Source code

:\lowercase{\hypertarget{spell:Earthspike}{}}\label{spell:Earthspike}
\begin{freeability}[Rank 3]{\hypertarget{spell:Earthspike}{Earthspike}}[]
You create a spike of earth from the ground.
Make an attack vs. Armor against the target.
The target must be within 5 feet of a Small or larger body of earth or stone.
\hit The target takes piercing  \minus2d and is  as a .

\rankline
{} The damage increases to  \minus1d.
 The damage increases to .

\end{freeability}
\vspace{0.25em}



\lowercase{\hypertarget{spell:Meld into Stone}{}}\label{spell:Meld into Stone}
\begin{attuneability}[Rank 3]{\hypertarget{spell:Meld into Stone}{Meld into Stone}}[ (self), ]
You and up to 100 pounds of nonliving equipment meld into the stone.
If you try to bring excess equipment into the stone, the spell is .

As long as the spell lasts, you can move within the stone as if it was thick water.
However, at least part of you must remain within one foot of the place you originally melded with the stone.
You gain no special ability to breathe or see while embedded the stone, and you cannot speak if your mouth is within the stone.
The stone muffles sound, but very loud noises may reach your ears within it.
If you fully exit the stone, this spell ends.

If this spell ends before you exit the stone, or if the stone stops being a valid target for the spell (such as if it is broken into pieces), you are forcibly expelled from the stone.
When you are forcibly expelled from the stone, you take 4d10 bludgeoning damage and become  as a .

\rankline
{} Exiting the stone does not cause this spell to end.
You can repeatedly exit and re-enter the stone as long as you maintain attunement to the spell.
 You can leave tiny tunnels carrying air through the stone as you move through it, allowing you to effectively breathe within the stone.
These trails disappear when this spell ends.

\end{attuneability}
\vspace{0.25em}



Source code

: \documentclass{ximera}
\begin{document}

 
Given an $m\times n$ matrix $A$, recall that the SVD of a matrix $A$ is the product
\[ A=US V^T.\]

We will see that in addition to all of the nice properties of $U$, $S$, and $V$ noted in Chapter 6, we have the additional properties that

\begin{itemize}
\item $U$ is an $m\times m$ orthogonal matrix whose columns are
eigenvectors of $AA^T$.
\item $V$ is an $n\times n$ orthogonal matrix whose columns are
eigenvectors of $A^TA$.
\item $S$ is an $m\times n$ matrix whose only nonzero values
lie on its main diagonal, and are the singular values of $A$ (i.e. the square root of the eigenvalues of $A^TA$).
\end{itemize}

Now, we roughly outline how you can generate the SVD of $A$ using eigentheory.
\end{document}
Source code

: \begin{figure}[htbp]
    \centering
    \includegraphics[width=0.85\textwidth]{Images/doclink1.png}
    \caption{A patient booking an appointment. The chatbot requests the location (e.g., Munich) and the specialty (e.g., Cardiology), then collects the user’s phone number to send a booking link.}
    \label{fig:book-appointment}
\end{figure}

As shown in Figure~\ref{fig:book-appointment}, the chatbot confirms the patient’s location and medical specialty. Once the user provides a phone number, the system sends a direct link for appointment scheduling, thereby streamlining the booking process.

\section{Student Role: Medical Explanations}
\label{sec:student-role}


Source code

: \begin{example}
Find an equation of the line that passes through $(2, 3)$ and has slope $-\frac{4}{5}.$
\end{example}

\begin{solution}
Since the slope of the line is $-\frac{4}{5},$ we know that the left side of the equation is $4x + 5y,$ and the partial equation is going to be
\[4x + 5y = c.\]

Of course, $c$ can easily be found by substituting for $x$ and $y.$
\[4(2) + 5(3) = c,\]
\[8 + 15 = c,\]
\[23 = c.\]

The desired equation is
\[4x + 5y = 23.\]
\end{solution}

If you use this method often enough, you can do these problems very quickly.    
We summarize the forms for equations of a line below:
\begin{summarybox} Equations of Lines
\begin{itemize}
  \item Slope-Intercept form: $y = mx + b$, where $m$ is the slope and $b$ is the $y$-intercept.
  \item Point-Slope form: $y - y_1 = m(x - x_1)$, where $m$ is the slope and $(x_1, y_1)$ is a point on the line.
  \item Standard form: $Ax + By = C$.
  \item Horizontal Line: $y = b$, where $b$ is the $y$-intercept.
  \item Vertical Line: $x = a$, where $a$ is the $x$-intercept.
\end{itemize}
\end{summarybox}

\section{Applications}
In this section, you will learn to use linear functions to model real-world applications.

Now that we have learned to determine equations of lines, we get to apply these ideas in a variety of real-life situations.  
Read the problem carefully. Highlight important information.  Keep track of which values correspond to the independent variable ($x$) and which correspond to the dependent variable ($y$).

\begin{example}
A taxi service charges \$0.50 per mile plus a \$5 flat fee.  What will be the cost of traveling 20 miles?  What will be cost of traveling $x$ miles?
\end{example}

# [WORK ORDER]
Once the line with "If you try to" is found in the records above, print exactly that line and every line after it through the line with "If this spell".

# [WRITTEN RESPONSE]
If you try to bring excess equipment into the stone, the spell is .

As long as the spell lasts, you can move within the stone as if it was thick water.
However, at least part of you must remain within one foot of the place you originally melded with the stone.
You gain no special ability to breathe or see while embedded the stone, and you cannot speak if your mouth is within the stone.
The stone muffles sound, but very loud noises may reach your ears within it.
If you fully exit the stone, this spell ends.

If this spell ends before you exit the stone, or if the stone stops being a valid target for the spell (such as if it is broken into pieces), you are forcibly expelled from the stone.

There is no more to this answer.